---
Created: 2025-09-28
Type: Zettel
aliases:
References:
Links:
- "[[Real numbers]]"
tags:
- MATH31AH
---
> Note: I took notes on this topic by accident when I read the wrong section of the textbook for the reading.
- We have to define addition, multiplication, subtraction, and division for the real numbers
- Addition and multiplication start at the right side and there is no right side for real numbers
- The idea is that we have to truncate the numbers further and further to the right, perform an operation (addition, multiplication, subtraction, etc)

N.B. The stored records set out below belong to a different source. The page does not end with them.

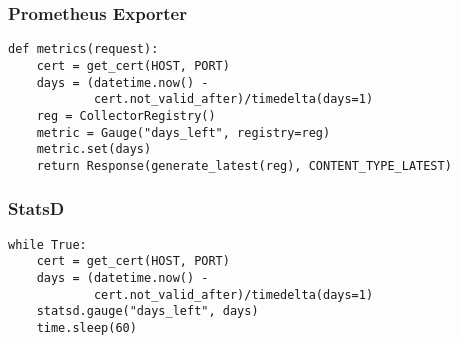 
\begin{frame}
\frametitle{Prometheus Exporter}

\begin{lstlisting}
def metrics(request):
    cert = get_cert(HOST, PORT)
    days = (datetime.now() -
            cert.not_valid_after)/timedelta(days=1)
    reg = CollectorRegistry()
    metric = Gauge("days_left", registry=reg)
    metric.set(days)
    return Response(generate_latest(reg), CONTENT_TYPE_LATEST)
\end{lstlisting}
\end{frame}

\begin{frame}
\frametitle{StatsD}

\begin{lstlisting}
while True:
    cert = get_cert(HOST, PORT)
    days = (datetime.now() -
            cert.not_valid_after)/timedelta(days=1)
    statsd.gauge("days_left", days)
    time.sleep(60)
\end{lstlisting}
\end{frame}



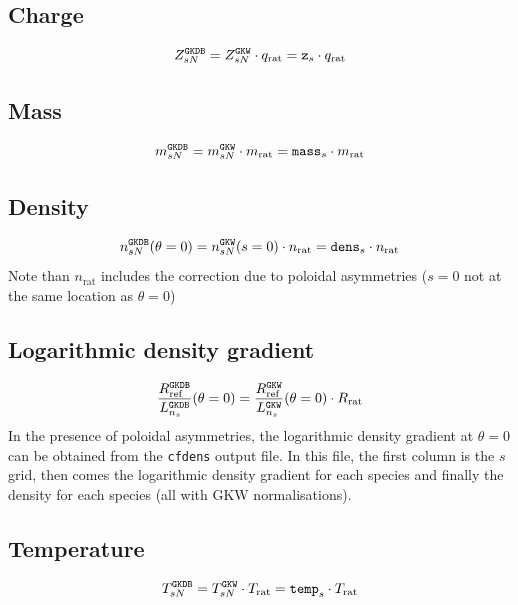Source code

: \documentclass[a4paper]{report}
\begin{document}
\subsection{Charge}
\begin{equation}
Z_{sN}^{\texttt{GKDB}} = Z_{sN}^{\texttt{GKW}} \cdot q_\textrm{rat} = \texttt{z}_s \cdot q_\textrm{rat} 
\end{equation}

\subsection{Mass}
\begin{equation}
m_{sN}^{\texttt{GKDB}} = m_{sN}^{\texttt{GKW}} \cdot m_\textrm{rat} = \texttt{mass}_s \cdot m_\textrm{rat}
\end{equation}

\subsection{Density}
\begin{equation}
n_{sN}^{\texttt{GKDB}}(\theta=0) = n_{sN}^{\texttt{GKW}}(s=0) \cdot n_\textrm{rat} = \texttt{dens}_s \cdot n_\textrm{rat} 
\end{equation}
Note than $n_\textrm{rat}$ includes the correction due to poloidal asymmetries ($s=0$ not at the same location as $\theta=0$)

\subsection{Logarithmic density gradient}
\begin{equation}
\frac{R_{\textrm{ref}}^{\texttt{GKDB}}}{L_{n_s}^{\texttt{GKDB}}}(\theta=0) =  \frac{R_{\textrm{ref}}^{\texttt{GKW}}}{L_{n_s}^{\texttt{GKW}}}(\theta=0) \cdot R_\textrm{rat}
\end{equation}
In the presence of poloidal asymmetries, the logarithmic density gradient at $\theta=0$ can be obtained from the \texttt{cfdens} output file. In this file, the first column is the $s$ grid, then comes the logarithmic density gradient for each species and finally the density for each species (all with GKW normalisations). 

\subsection{Temperature}
\begin{equation}
T_{sN}^{\texttt{GKDB}} = T_{sN}^{\texttt{GKW}} \cdot T_\textrm{rat} = \texttt{temp}_s \cdot T_\textrm{rat}
\end{equation}
\end{document}
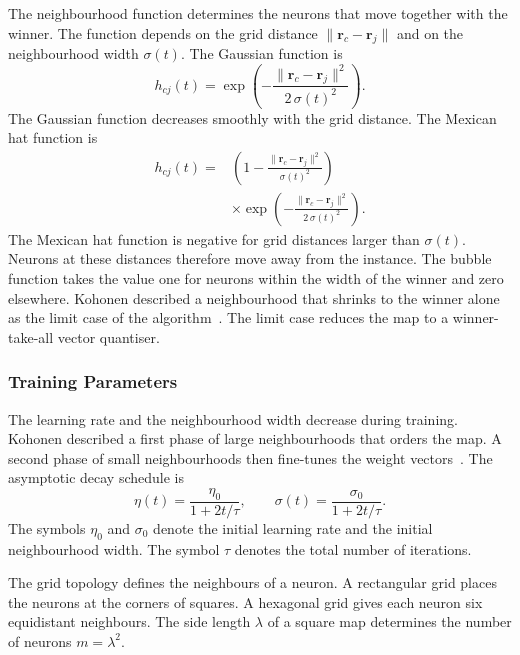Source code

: \documentclass[conference]{IEEEtran}
\newcommand{\vect}[1]{\mathbf{#1}}
\begin{document}
The neighbourhood function determines the neurons that move together with the winner.
The function depends on the grid distance $\lVert \vect{r}_c - \vect{r}_j \rVert$ and on the neighbourhood width $\sigma(t)$.
The Gaussian function is
\begin{equation}
h_{cj}(t) = \exp\!\left( -\frac{\lVert \vect{r}_c - \vect{r}_j \rVert^{2}}{2\,\sigma(t)^{2}} \right) .
\label{eq:gaussian}
\end{equation}
The Gaussian function decreases smoothly with the grid distance.
The Mexican hat function is
\begin{equation}
\begin{split}
h_{cj}(t) = {} & \left( 1 - \frac{\lVert \vect{r}_c - \vect{r}_j \rVert^{2}}{\sigma(t)^{2}} \right) \\
& \times \exp\!\left( -\frac{\lVert \vect{r}_c - \vect{r}_j \rVert^{2}}{2\,\sigma(t)^{2}} \right) .
\end{split}
\label{eq:mexican}
\end{equation}
The Mexican hat function is negative for grid distances larger than $\sigma(t)$.
Neurons at these distances therefore move away from the instance.
The bubble function takes the value one for neurons within the width of the winner and zero elsewhere.
Kohonen described a neighbourhood that shrinks to the winner alone as the limit case of the algorithm~\cite{Kohonen2001}.
The limit case reduces the map to a winner-take-all vector quantiser.

\subsubsection{Training Parameters}

The learning rate and the neighbourhood width decrease during training.
Kohonen described a first phase of large neighbourhoods that orders the map.
A second phase of small neighbourhoods then fine-tunes the weight vectors~\cite{Kohonen2001}.
The asymptotic decay schedule is
\begin{equation}
\eta(t) = \frac{\eta_0}{1 + 2t/\tau} , \qquad \sigma(t) = \frac{\sigma_0}{1 + 2t/\tau} .
\label{eq:decay}
\end{equation}
The symbols $\eta_0$ and $\sigma_0$ denote the initial learning rate and the initial neighbourhood width.
The symbol $\tau$ denotes the total number of iterations.

The grid topology defines the neighbours of a neuron.
A rectangular grid places the neurons at the corners of squares.
A hexagonal grid gives each neuron six equidistant neighbours.
The side length $\lambda$ of a square map determines the number of neurons $m = \lambda^{2}$.
\end{document}
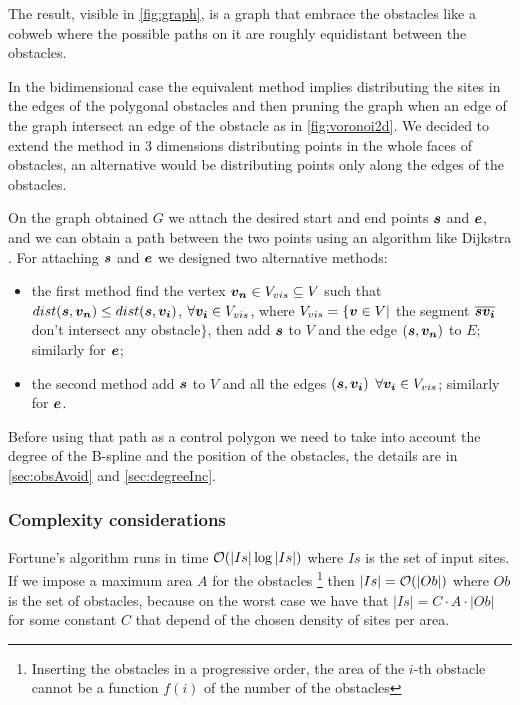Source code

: \documentclass[dissertation.tex]{subfiles}
\begin{document}
The result, visible in \cref{fig:graph}, is a graph that embrace the
obstacles like a cobweb where the possible paths on it are roughly
equidistant between the obstacles.

In the bidimensional case the equivalent method implies distributing
the sites in the edges of the polygonal obstacles and then pruning the
graph when an edge of the graph intersect an edge of the obstacle as
in \cref{fig:voronoi2d}.
We decided to extend the method in 3 dimensions distributing points in
the whole faces of obstacles, an alternative would be distributing
points only along the edges of the obstacles.

On the graph obtained $G$ we attach the desired start and end
points $\boldsymbol{s}$ and $\boldsymbol{e}$, and we can obtain a path between the two points using an
algorithm like Dijkstra \cite{dijkstra}\cite{knuth}. For attaching $\boldsymbol{s}$
and $\boldsymbol{e}$ we designed two
alternative methods:
\begin{itemize}
\item the first method find the vertex $\boldsymbol{v_n}\in V_{vis}\subseteq V$ such
  that $dist(\boldsymbol{s},\boldsymbol{v_n})\leq dist(\boldsymbol{s},\boldsymbol{v_i})$, $\forall \boldsymbol{v_i}\in V_{vis}$, where
  $V_{vis}=\{\boldsymbol{v}\in V |$ the segment $\overline{\boldsymbol{s} \boldsymbol{v_i}}$ don't intersect
  any obstacle$\}$, then add $\boldsymbol{s}$ to $V$ and the edge $(\boldsymbol{s},\boldsymbol{v_n})$ to $E$;
  similarly for $\boldsymbol{e}$;
\item the second method add $\boldsymbol{s}$ to $V$ and all the edges $(\boldsymbol{s},\boldsymbol{v_i})$
  $\forall \boldsymbol{v_i}\in V_{vis}$; similarly for $\boldsymbol{e}$.
\end{itemize}

Before using that path as a control polygon
we need to take into account the degree of the B-spline and the
position of the obstacles, the details are in \cref{sec:obsAvoid} and
\cref{sec:degreeInc}.

\subsubsection{Complexity considerations}
Fortune's algorithm runs in time $\mathcal{O}(|Is|\log |Is|)$ \cite{deberg}
where $Is$ is
the set 
of input sites. If we impose a maximum area $A$ for the obstacles
\footnote{Inserting the obstacles in a progressive order, the area of the $i$-th
obstacle cannot be a function $f(i)$ of the number of
the obstacles} then $|Is|=\mathcal{O}(|Ob|)$ where $Ob$ is the set of
obstacles, because on the worst case we have that $|Is|=C\cdot A\cdot
|Ob|$ for
some constant $C$ that depend of the chosen density of sites per area.
\end{document}
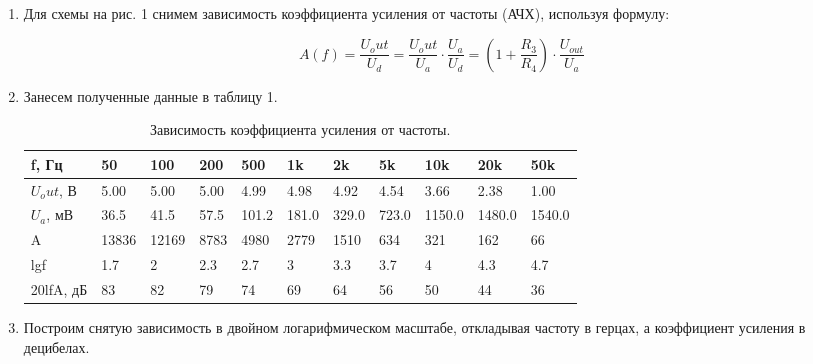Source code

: \documentclass[a4paper]{article}
\begin{document}
\begin{enumerate}
    \item Для схемы на рис. 1 снимем зависимость коэффициента усиления от частоты (АЧХ), используя формулу:
    
    \begin{equation}
        A(f) = \frac{U_out}{U_d}=\frac{U_out}{U_a}\cdot\frac{U_a}{U_d} = (1+\frac{R_3}{R_4})\cdot \frac{U_{out}}{U_a}
     \end{equation}

    \item Занесем полученные данные в таблицу 1.
    
     \begin{table}[H]
        \centering
        \begin{center}
        \end{center}
        \vspace{0.1cm}
        \label{tab:my_label}
        \begin{tabular}{|p{2cm}|p{1cm}|p{1cm}|p{1cm}|p{1cm}|p{1cm}|p{1cm}|p{1cm}|p{1cm}|p{1cm}|p{1cm}|}
            \hline
            f, Гц & 50    & 100   & 200 & 500 & 1k    & 2k    & 5k    & 10k    & 20k    & 50k    \\ 
            \hline
            $U_out$, В  & 5.00  & 5.00  & 5.00 & 4.99  & 4.98  & 4.92  & 4.54  & 3.66   & 2.38   & 1.00   \\
            \hline
            $U_a$, мВ                    & 36.5  & 41.5  & 57.5  & 101.2 & 181.0 & 329.0 & 723.0 & 1150.0 & 1480.0 & 1540.0 \\
            \hline
            A                        & 13836 & 12169 & 8783                     & 4980                     & 2779  & 1510  & 634   & 321    & 162    & 66     \\
            \hline
            lgf                         & 1.7   & 2     & 2.3                      & 2.7                      & 3     & 3.3   & 3.7   & 4      & 4.3    & 4.7    \\
            \hline
            20lfA, дБ                   & 83    & 82    & 79                       & 74                       & 69    & 64    & 56    & 50     & 44     & 36   \\
            \hline 
            \end{tabular}
            \caption{Зависимость коэффициента усиления от частоты.}
    \end{table}
    \item  Построим снятую зависимость в двойном логарифмическом масштабе, откладывая частоту в герцах, а коэффициент усиления в децибелах.
    

\end{enumerate}
\end{document}
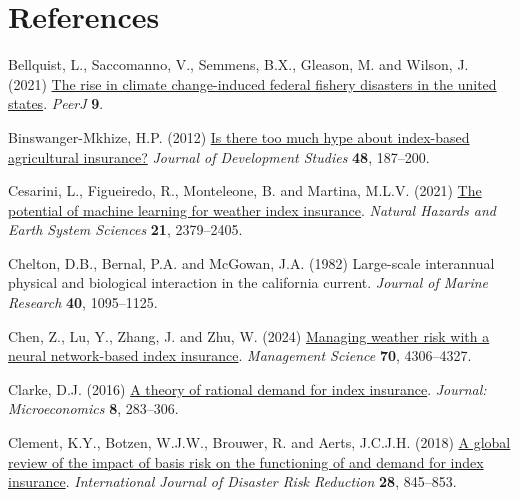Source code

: \documentclass[
  letterpaper,
  DIV=11,
  numbers=noendperiod]{scrartcl}
\newlength{\cslhangindent}
\newlength{\cslentryspacingunit} %
\newenvironment{CSLReferences}[2] %
 {%
  \setlength{\parindent}{0pt}
  \ifodd #1
  \let\oldpar\par
  \def\par{\hangindent=\cslhangindent\oldpar}
  \fi
  \setlength{\parskip}{#2\cslentryspacingunit}
 }%
 {}
\begin{document}
\hypertarget{references}{%
\section*{References}\label{references}}

\hypertarget{refs}{}
\begin{CSLReferences}{1}{0}
\leavevmode{}%
Bellquist, L., Saccomanno, V., Semmens, B.X., Gleason, M. and Wilson, J.
(2021) \href{https://doi.org/10.7717/peerj.11186}{The rise in climate
change-induced federal fishery disasters in the united states}.
\emph{PeerJ} \textbf{9}.

\leavevmode{}%
Binswanger-Mkhize, H.P. (2012)
\href{https://doi.org/10.1080/00220388.2011.625411}{Is there too much
hype about index-based agricultural insurance?} \emph{Journal of
Development Studies} \textbf{48}, 187--200.

\leavevmode{}%
Cesarini, L., Figueiredo, R., Monteleone, B. and Martina, M.L.V. (2021)
\href{https://doi.org/10.5194/nhess-21-2379-2021}{The potential of
machine learning for weather index insurance}. \emph{Natural Hazards and
Earth System Sciences} \textbf{21}, 2379--2405.

\leavevmode{}%
Chelton, D.B., Bernal, P.A. and McGowan, J.A. (1982) Large-scale
interannual physical and biological interaction in the california
current. \emph{Journal of Marine Research} \textbf{40}, 1095--1125.

\leavevmode{}%
Chen, Z., Lu, Y., Zhang, J. and Zhu, W. (2024)
\href{https://doi.org/10.1287/mnsc.2023.4902}{Managing weather risk with
a neural network-based index insurance}. \emph{Management Science}
\textbf{70}, 4306--4327.

\leavevmode{}%
Clarke, D.J. (2016) \href{https://doi.org/10.1257/mic.20140103}{A theory
of rational demand for index insurance}. \emph{Journal: Microeconomics}
\textbf{8}, 283--306.

\leavevmode{}%
Clement, K.Y., Botzen, W.J.W., Brouwer, R. and Aerts, J.C.J.H. (2018)
\href{https://doi.org/10.1016/j.ijdrr.2018.01.001}{A global review of
the impact of basis risk on the functioning of and demand for index
insurance}. \emph{International Journal of Disaster Risk Reduction}
\textbf{28}, 845--853.


\end{CSLReferences}
\end{document}
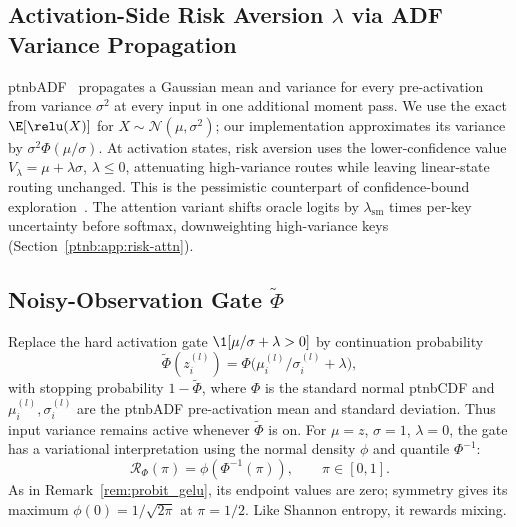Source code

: \subsection{Activation-Side Risk Aversion \texorpdfstring{$\lambda$}{lambda} via ADF Variance Propagation}\label{ptnb:app:adf-variance}

\Ac{ptnbADF}~\parencite{gast2018lightweight} propagates a Gaussian mean and variance for every pre-activation from variance $\sigma^2$ at every input in one additional moment pass. We use the exact
$\E[\relu(X)]$ for $X\sim\mathcal N(\mu,\sigma^2)$; our implementation approximates its variance
by $\sigma^2\Phi(\mu/\sigma)$. At activation states, risk aversion uses the lower-confidence value
$V_\lambda=\mu+\lambda\sigma$, $\lambda\le0$, attenuating high-variance routes while leaving
linear-state routing unchanged. This is the pessimistic counterpart of confidence-bound
exploration~\parencite{auer2002finite,zhang2021risk}. The attention variant shifts oracle logits by
$\lambda_{\mathrm{sm}}$ times per-key uncertainty before softmax, downweighting high-variance keys
(Section~\ref{ptnb:app:risk-attn}).

\subsection{Noisy-Observation Gate \texorpdfstring{$\tilde\Phi$}{Phi}}\label{ptnb:app:noisy-gate-mode}

Replace the hard activation gate $\1[\mu/\sigma+\lambda>0]$ by continuation probability
\begin{equation}\label{ptnb:eq:noisy-gate-defn}
    \tilde\Phi(z_i^{(l)})=\Phi\bigl(\mu_i^{(l)}/\sigma_i^{(l)}+\lambda\bigr),
\end{equation}
with stopping probability $1-\tilde\Phi$, where $\Phi$ is the standard normal \ac{ptnbCDF} and
$\mu_i^{(l)},\sigma_i^{(l)}$ are the \ac{ptnbADF} pre-activation mean and standard deviation.
Thus input variance remains active whenever $\tilde\Phi$ is on. For $\mu=z$, $\sigma=1$,
$\lambda=0$, the gate has a variational interpretation using the normal density $\phi$ and quantile
$\Phi^{-1}$:
\begin{equation}\label{ptnb:eq:noisy-gate-regulariser}
    \mathcal R_\Phi(\pi)=\phi(\Phi^{-1}(\pi)),\qquad \pi\in[0,1].
\end{equation}
As in Remark~\ref{rem:probit_gelu}, its endpoint values are zero; symmetry gives its maximum $\phi(0)=1/\sqrt{2\pi}$ at $\pi=1/2$.
Like Shannon entropy, it rewards mixing.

- You then look at the numbers to the left of any fixed position, and see that they don't change
- However, this isn't quite true always
- Consider adding $.22222\dots 222\dots$ and $.77777\dots778\dots$
- The result would be either $1.0000\dots 0$ or $0.9999\dots 9$ depending on where you truncate the decimal
- Let us denote $\mathbb{D}$ as the set of finite decimals
> **Definition 0.4.4 (Finite decimal continuity).** A mapping of $f :\mathbb{D}^n \to \mathbb{D}$ will be called finite decimal continuous ($\mathbb{D}$-continuous) if for all integers $N$ and $k$, there exists $l$ such that if $(x_{1},\dots,x_{n})$ and $(y_{1},\dots,y_{n})$ are two elements of $\mathbb{D}^n$ with all $|x_{i}|,|y_{i}|<N$and if $|x_{i}-y_{i}|<10^{l}$ for all $i=1,\dots n$, then $$
|f(x_{1},\dots,x_{n})-f(y_{1},\dots,y_{n})| < 10^{-k}
$$
- This definition is saying that given two sets of $n$ dimensional coordinates that have finite decimals, the function is continuous if the inputs are close ($|x_{i}-y_{i}|<10^{l}$), the outputs are also close ($|f(x_{1},\dots,x_{n})-f(y_{1},\dots,y_{n})| < 10^{-k}$)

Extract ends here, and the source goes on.